**ABOUT THIS EXERCISE**
Restate word for word the lines of the entries below, starting with the line that holds "发表于 2021-9-16 01:33</a>" and ending with the line that holds "如果我没记错的话，这曾经在 3.0 的早期版本中起作用。这在", and no others.

(Beginning of MATERIAL FOR THIS TASK)

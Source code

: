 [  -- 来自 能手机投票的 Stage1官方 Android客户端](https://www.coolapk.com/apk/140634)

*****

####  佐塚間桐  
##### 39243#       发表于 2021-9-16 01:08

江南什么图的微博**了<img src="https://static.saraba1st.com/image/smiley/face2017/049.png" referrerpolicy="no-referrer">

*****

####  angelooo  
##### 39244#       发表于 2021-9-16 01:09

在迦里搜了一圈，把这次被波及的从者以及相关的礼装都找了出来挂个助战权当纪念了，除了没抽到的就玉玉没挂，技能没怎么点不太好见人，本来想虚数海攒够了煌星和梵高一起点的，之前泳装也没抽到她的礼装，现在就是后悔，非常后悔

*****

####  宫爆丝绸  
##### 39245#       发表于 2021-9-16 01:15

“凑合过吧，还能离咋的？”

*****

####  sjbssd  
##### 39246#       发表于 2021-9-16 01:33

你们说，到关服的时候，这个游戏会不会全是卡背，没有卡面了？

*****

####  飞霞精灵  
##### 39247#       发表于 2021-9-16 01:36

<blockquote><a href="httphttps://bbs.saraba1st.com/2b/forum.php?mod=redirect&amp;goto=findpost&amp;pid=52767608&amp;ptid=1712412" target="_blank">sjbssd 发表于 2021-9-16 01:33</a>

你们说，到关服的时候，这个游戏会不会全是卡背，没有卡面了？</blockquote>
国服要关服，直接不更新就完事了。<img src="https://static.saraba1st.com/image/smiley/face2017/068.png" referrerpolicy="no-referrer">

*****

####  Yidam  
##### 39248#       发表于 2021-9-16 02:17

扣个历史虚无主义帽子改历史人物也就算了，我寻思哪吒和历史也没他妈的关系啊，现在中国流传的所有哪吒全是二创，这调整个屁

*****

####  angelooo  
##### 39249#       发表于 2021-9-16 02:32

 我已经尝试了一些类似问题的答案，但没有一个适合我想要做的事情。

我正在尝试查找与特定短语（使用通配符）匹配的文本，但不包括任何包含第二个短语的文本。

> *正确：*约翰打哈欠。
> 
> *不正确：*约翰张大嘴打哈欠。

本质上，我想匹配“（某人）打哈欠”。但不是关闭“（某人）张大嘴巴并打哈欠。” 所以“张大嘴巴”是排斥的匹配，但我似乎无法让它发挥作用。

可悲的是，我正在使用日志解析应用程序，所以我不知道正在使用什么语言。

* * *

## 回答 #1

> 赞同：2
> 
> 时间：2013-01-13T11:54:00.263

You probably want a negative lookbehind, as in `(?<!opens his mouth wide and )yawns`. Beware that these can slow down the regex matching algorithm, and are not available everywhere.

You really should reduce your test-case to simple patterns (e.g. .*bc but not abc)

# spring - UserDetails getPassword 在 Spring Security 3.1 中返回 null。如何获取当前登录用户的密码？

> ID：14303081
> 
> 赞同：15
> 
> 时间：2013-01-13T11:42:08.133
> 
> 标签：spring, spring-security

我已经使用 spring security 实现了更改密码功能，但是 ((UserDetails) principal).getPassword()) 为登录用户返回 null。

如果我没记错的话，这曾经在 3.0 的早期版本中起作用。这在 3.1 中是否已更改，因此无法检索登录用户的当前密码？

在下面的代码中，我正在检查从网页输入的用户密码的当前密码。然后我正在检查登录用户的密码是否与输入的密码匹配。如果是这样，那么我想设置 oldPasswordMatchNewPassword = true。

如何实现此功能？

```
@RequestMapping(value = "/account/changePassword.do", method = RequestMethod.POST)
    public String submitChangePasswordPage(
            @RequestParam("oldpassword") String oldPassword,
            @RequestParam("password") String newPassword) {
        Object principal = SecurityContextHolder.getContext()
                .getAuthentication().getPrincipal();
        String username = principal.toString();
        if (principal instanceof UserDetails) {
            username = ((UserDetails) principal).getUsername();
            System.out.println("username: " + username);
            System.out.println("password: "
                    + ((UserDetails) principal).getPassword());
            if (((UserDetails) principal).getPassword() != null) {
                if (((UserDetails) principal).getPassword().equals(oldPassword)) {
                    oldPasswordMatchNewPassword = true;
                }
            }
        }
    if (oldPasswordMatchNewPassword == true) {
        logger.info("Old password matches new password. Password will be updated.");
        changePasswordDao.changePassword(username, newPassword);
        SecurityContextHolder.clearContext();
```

(End of MATERIAL FOR THIS TASK)

**COMPLETED TASK**
<blockquote><a href="httphttps://bbs.saraba1st.com/2b/forum.php?mod=redirect&amp;goto=findpost&amp;pid=52767608&amp;ptid=1712412" target="_blank">sjbssd 发表于 2021-9-16 01:33</a>

你们说，到关服的时候，这个游戏会不会全是卡背，没有卡面了？</blockquote>
国服要关服，直接不更新就完事了。<img src="https://static.saraba1st.com/image/smiley/face2017/068.png" referrerpolicy="no-referrer">

*****

####  Yidam  
##### 39248#       发表于 2021-9-16 02:17

扣个历史虚无主义帽子改历史人物也就算了，我寻思哪吒和历史也没他妈的关系啊，现在中国流传的所有哪吒全是二创，这调整个屁

*****

####  angelooo  
##### 39249#       发表于 2021-9-16 02:32

 我已经尝试了一些类似问题的答案，但没有一个适合我想要做的事情。

我正在尝试查找与特定短语（使用通配符）匹配的文本，但不包括任何包含第二个短语的文本。

> *正确：*约翰打哈欠。
> 
> *不正确：*约翰张大嘴打哈欠。

本质上，我想匹配“（某人）打哈欠”。但不是关闭“（某人）张大嘴巴并打哈欠。” 所以“张大嘴巴”是排斥的匹配，但我似乎无法让它发挥作用。

可悲的是，我正在使用日志解析应用程序，所以我不知道正在使用什么语言。

* * *

## 回答 #1

> 赞同：2
> 
> 时间：2013-01-13T11:54:00.263

You probably want a negative lookbehind, as in `(?<!opens his mouth wide and )yawns`. Beware that these can slow down the regex matching algorithm, and are not available everywhere.

You really should reduce your test-case to simple patterns (e.g. .*bc but not abc)

# spring - UserDetails getPassword 在 Spring Security 3.1 中返回 null。如何获取当前登录用户的密码？

> ID：14303081
> 
> 赞同：15
> 
> 时间：2013-01-13T11:42:08.133
> 
> 标签：spring, spring-security

我已经使用 spring security 实现了更改密码功能，但是 ((UserDetails) principal).getPassword()) 为登录用户返回 null。

如果我没记错的话，这曾经在 3.0 的早期版本中起作用。这在 3.1 中是否已更改，因此无法检索登录用户的当前密码？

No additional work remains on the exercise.